Extending this picture to include dissipation, we suggest that losses in either arm of the interferometer can adjust the relative amplitudes. As noted above, the relative phase of the two paths is naturally tuned by π upon crossing the edge plasmon resonance. At a frequency where the relative phase is π we might expect a sign change in the relevant S-parameter response. In this way, the hot-spots can be understood as regions where almost perfect cancellation between the two arms occurs. The appearance of dissipation in either path with increasing temperature, microwave power, or near the coercive field is perhaps not unexpected. Accounting for the microscopic mechanisms underlying such dissipation remains an open challenge20, 27,28,29,30,31,32, given that all measurements are well below both the Curie temperature of these ferromagnetic TIs (of order 10 to 20 K) and the energy scale of the exchange gap as measured by ARPES (of order 10 meV). We note that the hot-spot onset temperature of 85 mK is consistent with experimentally determined activation gaps on similar growths20, although we cannot rule out the possibility of parallel or counter-propagating paths.

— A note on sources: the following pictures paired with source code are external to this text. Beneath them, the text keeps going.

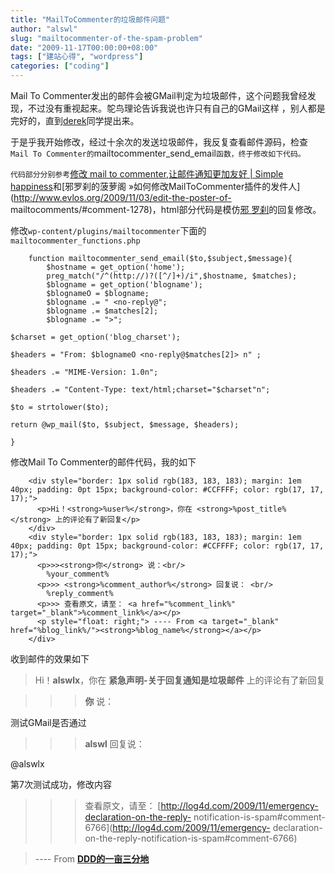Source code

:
 ```yaml
---
title: "MailToCommenter的垃圾邮件问题"
author: "alswl"
slug: "mailtocommenter-of-the-spam-problem"
date: "2009-11-17T00:00:00+08:00"
tags: ["建站心得", "wordpress"]
categories: ["coding"]
---
```


Mail To Commenter发出的邮件会被GMail判定为垃圾邮件，这个问题我曾经发现，不过没有重视起来。鸵鸟理论告诉我说也许只有自己的GMail这样
，别人都是完好的，直到[derek](http://www.derekblog.cn/)同学提出来。

于是乎我开始修改，经过十余次的发送垃圾邮件，我反复查看邮件源码，检查`Mail To
Commenter的`mailtocommenter_send_email`函数，终于修改如下代码。`

`代码部分分别参考`[修改 mail to commenter,让邮件通知更加友好 | Simple happiness](http://xfuxing.com/2009/modify-the-mail-to-commenter-so-that-more-user-friendly-e-mail-notification.html)和[邪罗刹的菠萝阁 »如何修改MailToCommenter插件的发件人](http://www.evlos.org/2009/11/03/edit-the-poster-of-
mailtocomments/#comment-1278)，html部分代码是模仿[邪 罗刹](http://www.evlos.org/)的回复修改。

修改`wp-content/plugins/mailtocommenter`下面的`mailtocommenter_functions.php`

```
    function mailtocommenter_send_email($to,$subject,$message){
    	$hostname = get_option('home');
    	preg_match("/^(http://)?([^/]+)/i",$hostname, $matches);
    	$blogname = get_option('blogname');
    	$blognameO = $blogname;
    	$blogname .= " <no-reply@";
    	$blogname .= $matches[2];
    	$blogname .= ">";

$charset = get_option('blog_charset');

$headers = "From: $blognameO <no-reply@$matches[2]> n" ;

$headers .= "MIME-Version: 1.0n";

$headers .= "Content-Type: text/html;charset="$charset"n";

$to = strtolower($to);

return @wp_mail($to, $subject, $message, $headers);

}
```

修改Mail To Commenter的邮件代码，我的如下

```
    <div style="border: 1px solid rgb(183, 183, 183); margin: 1em 40px; padding: 0pt 15px; background-color: #CCFFFF; color: rgb(17, 17, 17);">
      <p>Hi！<strong>%user%</strong>，你在 <strong>%post_title%</strong> 上的评论有了新回复</p>
    </div>
    <div style="border: 1px solid rgb(183, 183, 183); margin: 1em 40px; padding: 0pt 15px; background-color: #CCFFFF; color: rgb(17, 17, 17);">
      <p>>><strong>你</strong> 说：<br/>
        %your_comment%
      <p>>> <strong>%comment_author%</strong> 回复说： <br/>
        %reply_comment%
      <p>>> 查看原文，请至： <a href="%comment_link%" target="_blank">%comment_link%</a></p>
      <p style="float: right;"> ---- From <a target="_blank" href="%blog_link%/"><strong>%blog_name%</strong></a></p>
    </div>
```

收到邮件的效果如下

> Hi！**alswlx**，你在 **紧急声明-关于回复通知是垃圾邮件** 上的评论有了新回复

>

> > > **你** 说：

测试GMail是否通过

>

> > > **alswl** 回复说：

@alswlx

第7次测试成功，修改内容

>

> > > 查看原文，请至： [http://log4d.com/2009/11/emergency-declaration-on-the-reply-
> > > notification-is-spam#comment-6766](http://log4d.com/2009/11/emergency-
> > > declaration-on-the-reply-notification-is-spam#comment-6766)

>

> ---- From [**DDD的一亩三分地**](http://log4d.com/)
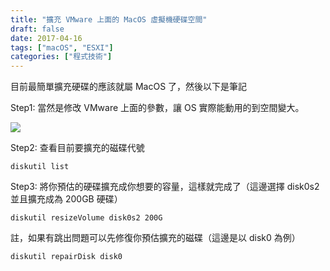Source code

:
```yaml
---
title: "擴充 VMware 上面的 MacOS 虛擬機硬碟空間"
draft: false
date: 2017-04-16
tags: ["macOS", "ESXI"]
categories: ["程式技術"]
---
```



目前最簡單擴充硬碟的應該就屬 MacOS 了，然後以下是筆記

Step1: 當然是修改 VMware 上面的參數，讓 OS 實際能動用的到空間變大。


![](https://hiy.tw/tech/expand_esxi_macos/1.png)


<!--more-->

Step2: 查看目前要擴充的磁碟代號

`diskutil list`

Step3: 將你預估的硬碟擴充成你想要的容量，這樣就完成了（這邊選擇 disk0s2 並且擴充成為 200GB 硬碟）

`diskutil resizeVolume disk0s2 200G`



註，如果有跳出問題可以先修復你預估擴充的磁碟（這邊是以 disk0 為例）

`diskutil repairDisk disk0`







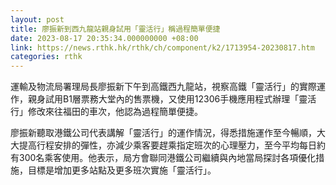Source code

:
 ```yaml
---
layout: post
title: 廖振新到西九龍站親身試用「靈活行」稱過程簡單便捷
date: 2023-08-17 20:35:34.000000000 +08:00
link: https://news.rthk.hk/rthk/ch/component/k2/1713954-20230817.htm
categories: rthk
---
```


運輸及物流局署理局長廖振新下午到高鐵西九龍站，視察高鐵「靈活行」的實際運作，親身試用B1層票務大堂內的售票機，又使用12306手機應用程式辦理「靈活行」修改來往福田的車次，他認為過程簡單便捷。

廖振新聽取港鐵公司代表講解「靈活行」的運作情況，得悉措施運作至今暢順，大大提高行程安排的彈性，亦減少乘客要趕乘指定班次的心理壓力，至今平均每日約有300名乘客使用。他表示，局方會聯同港鐵公司繼續與內地當局探討各項優化措施，目標是增加更多站點及更多班次實施「靈活行」。
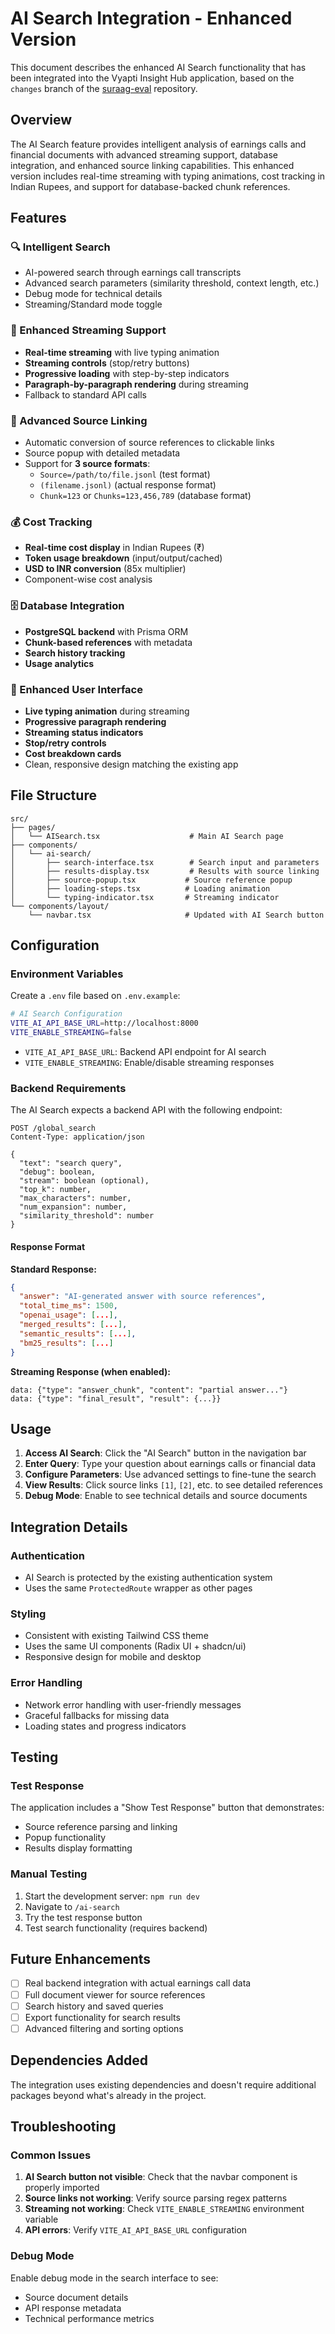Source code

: # AI Search Integration - Enhanced Version

This document describes the enhanced AI Search functionality that has been integrated into the Vyapti Insight Hub application, based on the `changes` branch of the [suraag-eval](https://github.com/abhinav4gangwar/suraag-eval) repository.

## Overview

The AI Search feature provides intelligent analysis of earnings calls and financial documents with advanced streaming support, database integration, and enhanced source linking capabilities. This enhanced version includes real-time streaming with typing animations, cost tracking in Indian Rupees, and support for database-backed chunk references.

## Features

### 🔍 Intelligent Search
- AI-powered search through earnings call transcripts
- Advanced search parameters (similarity threshold, context length, etc.)
- Debug mode for technical details
- Streaming/Standard mode toggle

### 📡 Enhanced Streaming Support
- **Real-time streaming** with live typing animation
- **Streaming controls** (stop/retry buttons)
- **Progressive loading** with step-by-step indicators
- **Paragraph-by-paragraph rendering** during streaming
- Fallback to standard API calls

### 🔗 Advanced Source Linking
- Automatic conversion of source references to clickable links
- Source popup with detailed metadata
- Support for **3 source formats**:
  - `Source=/path/to/file.jsonl` (test format)
  - `(filename.jsonl)` (actual response format)
  - `Chunk=123` or `Chunks=123,456,789` (database format)

### 💰 Cost Tracking
- **Real-time cost display** in Indian Rupees (₹)
- **Token usage breakdown** (input/output/cached)
- **USD to INR conversion** (85x multiplier)
- Component-wise cost analysis

### 🗄️ Database Integration
- **PostgreSQL backend** with Prisma ORM
- **Chunk-based references** with metadata
- **Search history tracking**
- **Usage analytics**

### 🎨 Enhanced User Interface
- **Live typing animation** during streaming
- **Progressive paragraph rendering**
- **Streaming status indicators**
- **Stop/retry controls**
- **Cost breakdown cards**
- Clean, responsive design matching the existing app

## File Structure

```
src/
├── pages/
│   └── AISearch.tsx                    # Main AI Search page
├── components/
│   └── ai-search/
│       ├── search-interface.tsx        # Search input and parameters
│       ├── results-display.tsx         # Results with source linking
│       ├── source-popup.tsx           # Source reference popup
│       ├── loading-steps.tsx          # Loading animation
│       └── typing-indicator.tsx       # Streaming indicator
└── components/layout/
    └── navbar.tsx                     # Updated with AI Search button
```

## Configuration

### Environment Variables

Create a `.env` file based on `.env.example`:

```bash
# AI Search Configuration
VITE_AI_API_BASE_URL=http://localhost:8000
VITE_ENABLE_STREAMING=false
```

- `VITE_AI_API_BASE_URL`: Backend API endpoint for AI search
- `VITE_ENABLE_STREAMING`: Enable/disable streaming responses

### Backend Requirements

The AI Search expects a backend API with the following endpoint:

```
POST /global_search
Content-Type: application/json

{
  "text": "search query",
  "debug": boolean,
  "stream": boolean (optional),
  "top_k": number,
  "max_characters": number,
  "num_expansion": number,
  "similarity_threshold": number
}
```

#### Response Format

**Standard Response:**
```json
{
  "answer": "AI-generated answer with source references",
  "total_time_ms": 1500,
  "openai_usage": [...],
  "merged_results": [...],
  "semantic_results": [...],
  "bm25_results": [...]
}
```

**Streaming Response (when enabled):**
```
data: {"type": "answer_chunk", "content": "partial answer..."}
data: {"type": "final_result", "result": {...}}
```

## Usage

1. **Access AI Search**: Click the "AI Search" button in the navigation bar
2. **Enter Query**: Type your question about earnings calls or financial data
3. **Configure Parameters**: Use advanced settings to fine-tune the search
4. **View Results**: Click source links `[1]`, `[2]`, etc. to see detailed references
5. **Debug Mode**: Enable to see technical details and source documents

## Integration Details

### Authentication
- AI Search is protected by the existing authentication system
- Uses the same `ProtectedRoute` wrapper as other pages

### Styling
- Consistent with existing Tailwind CSS theme
- Uses the same UI components (Radix UI + shadcn/ui)
- Responsive design for mobile and desktop

### Error Handling
- Network error handling with user-friendly messages
- Graceful fallbacks for missing data
- Loading states and progress indicators

## Testing

### Test Response
The application includes a "Show Test Response" button that demonstrates:
- Source reference parsing and linking
- Popup functionality
- Results display formatting

### Manual Testing
1. Start the development server: `npm run dev`
2. Navigate to `/ai-search`
3. Try the test response button
4. Test search functionality (requires backend)

## Future Enhancements

- [ ] Real backend integration with actual earnings call data
- [ ] Full document viewer for source references
- [ ] Search history and saved queries
- [ ] Export functionality for search results
- [ ] Advanced filtering and sorting options

## Dependencies Added

The integration uses existing dependencies and doesn't require additional packages beyond what's already in the project.

## Troubleshooting

### Common Issues

1. **AI Search button not visible**: Check that the navbar component is properly imported
2. **Source links not working**: Verify source parsing regex patterns
3. **Streaming not working**: Check `VITE_ENABLE_STREAMING` environment variable
4. **API errors**: Verify `VITE_AI_API_BASE_URL` configuration

### Debug Mode

Enable debug mode in the search interface to see:
- Source document details
- API response metadata
- Technical performance metrics
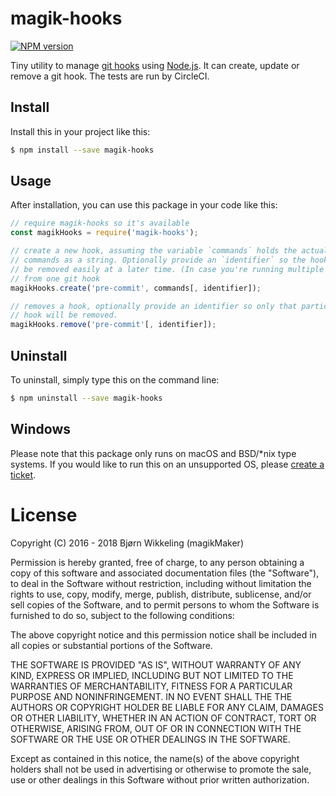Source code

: magik-hooks
===========
[![NPM version](https://badge.fury.io/js/magik-hooks.svg)](http://badge.fury.io/js/magik-hooks)

Tiny utility to manage [git hooks](https://git-scm.com/docs/githooks) 
using [Node.js](http://nodejs.org/). It can create, update or remove a git hook. 
The tests are run by CircleCI.

Install
-------
Install this in your project like this:
```bash
$ npm install --save magik-hooks
```

Usage
-----
After installation, you can use this package in your code like this:
```js
// require magik-hooks so it's available
const magikHooks = require('magik-hooks');

// create a new hook, assuming the variable `commands` holds the actual 
// commands as a string. Optionally provide an `identifier` so the hook can 
// be removed easily at a later time. (In case you're running multiple scripts 
// from one git hook
magikHooks.create('pre-commit', commands[, identifier]);

// removes a hook, optionally provide an identifier so only that particular 
// hook will be removed.
magikHooks.remove('pre-commit'[, identifier]);

```

Uninstall
---------
To uninstall, simply type this on the command line:
```bash
$ npm uninstall --save magik-hooks
```

Windows
-------
Please note that this package only runs on macOS and BSD/*nix type systems. If
you would like to run this on an unsupported OS, please 
[create a ticket](https://github.com/magikMaker/magik-hooks/issues).

License
=======

Copyright (C) 2016 - 2018 Bjørn Wikkeling (magikMaker)


Permission is hereby granted, free of charge, to any person obtaining a copy of 
this software and associated documentation files (the "Software"), to deal in 
the Software without restriction, including without limitation the rights to 
use, copy, modify, merge, publish, distribute, sublicense, and/or sell copies 
of the Software, and to permit persons to whom the Software is furnished to do 
so, subject to the following conditions:

The above copyright notice and this permission notice shall be included in all 
copies or substantial portions of the Software.

THE SOFTWARE IS PROVIDED "AS IS", WITHOUT WARRANTY OF ANY KIND, EXPRESS OR 
IMPLIED, INCLUDING BUT NOT LIMITED TO THE WARRANTIES OF MERCHANTABILITY, 
FITNESS FOR A PARTICULAR PURPOSE AND NONINFRINGEMENT. IN NO EVENT SHALL THE 
THE AUTHORS OR COPYRIGHT HOLDER BE LIABLE FOR ANY CLAIM, DAMAGES OR OTHER 
LIABILITY, WHETHER IN AN ACTION OF CONTRACT, TORT OR OTHERWISE, ARISING FROM, 
OUT OF OR IN CONNECTION WITH THE SOFTWARE OR THE USE OR OTHER DEALINGS IN THE 
SOFTWARE.

Except as contained in this notice, the name(s) of the above copyright holders 
shall not be used in advertising or otherwise to promote the sale, use or other 
dealings in this Software without prior written authorization.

To conclude, we have probed the plasmonic edge spectrum of a magnetic topological insulator, comparing its microwave response to the transport data. The measurement setup can be understood as an interferometer with the disk of TI in one arm of the interferometer and a parasitic capacitance in the other. Within this picture, the response of the system exhibits resonances that can be explained by accounting for the slow velocity of edge plasmons as they traverse an arc-length of the TI disk’s edge rather than the bulk. In addition to the device examined, we have studied a second circulator, fabricated from a separately-grown wafer, and found it to exhibit strikingly similar behaviour in all aspects (see Supplementary Fig. 3). We suggest that this similarity between devices is related to the robust properties of the edge state, set by the non-trivial topology of the material system rather than, for instance, the specific configuration of microscopic disorder. Taken together, our microwave measurements provide strong evidence that this material system indeed supports robust, chiral edge states at zero magnetic field, opening the prospect of compact microwave components based on magnetic topological insulators.


Fabrication details

The film used to make the circulator and corresponding Hall bar is seven quintuple layers of (Cr0.12Bi0.26Sb0.62)2Te3. We use photolithography to pattern a circular mesa with a diameter of 330 μm. We bake the Megaposit SPR 3612 photoresist at 80 °C (to avoid possible damage to the film from overheating), and develop with MF CD-30 after exposure. To define the mesa, we etch the surrounding film via Ar ion milling. After patterning the contacts and ground plane with the same photolithographic procedure, we deposit a 5 nm Ti sticking layer followed by 120 nm Au using e-beam evaporation. The capacitive contacts are designed to be 20 μm from the edge of the circular mesa. For the primary device discussed in this work, the relative misalignment of the mesa and contacts is approximately 5 μm.

Data availability

The data that support the findings of this study are available from the corresponding authors upon reasonable request.